● Requirement
Pick every line from the data below that contains the string "hydrogeological" and copy it.

=======

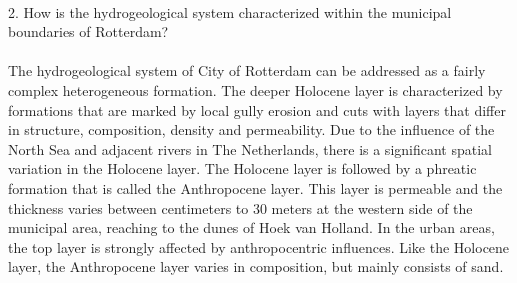 \\
2. How is the hydrogeological system characterized within the municipal boundaries of Rotterdam? \\
\\
\noindent
The hydrogeological system of City of Rotterdam can be addressed as a fairly complex heterogeneous formation. The deeper Holocene layer is characterized by formations that are marked by local gully erosion and cuts with layers that differ in structure, composition, density and permeability. Due to the influence of the North Sea and adjacent rivers in The Netherlands, there is a significant spatial variation in the Holocene layer. The Holocene layer is followed by a phreatic formation that is called the Anthropocene layer. This layer is permeable and the thickness varies between centimeters to 30 meters at the western side of the municipal area, reaching to the dunes of Hoek van Holland. In the urban areas, the top layer is strongly affected by anthropocentric influences. Like the Holocene layer, the Anthropocene layer varies in composition, but mainly consists of sand.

=======

● Answer space
2. How is the hydrogeological system characterized within the municipal boundaries of Rotterdam? \\
The hydrogeological system of City of Rotterdam can be addressed as a fairly complex heterogeneous formation. The deeper Holocene layer is characterized by formations that are marked by local gully erosion and cuts with layers that differ in structure, composition, density and permeability. Due to the influence of the North Sea and adjacent rivers in The Netherlands, there is a significant spatial variation in the Holocene layer. The Holocene layer is followed by a phreatic formation that is called the Anthropocene layer. This layer is permeable and the thickness varies between centimeters to 30 meters at the western side of the municipal area, reaching to the dunes of Hoek van Holland. In the urban areas, the top layer is strongly affected by anthropocentric influences. Like the Holocene layer, the Anthropocene layer varies in composition, but mainly consists of sand.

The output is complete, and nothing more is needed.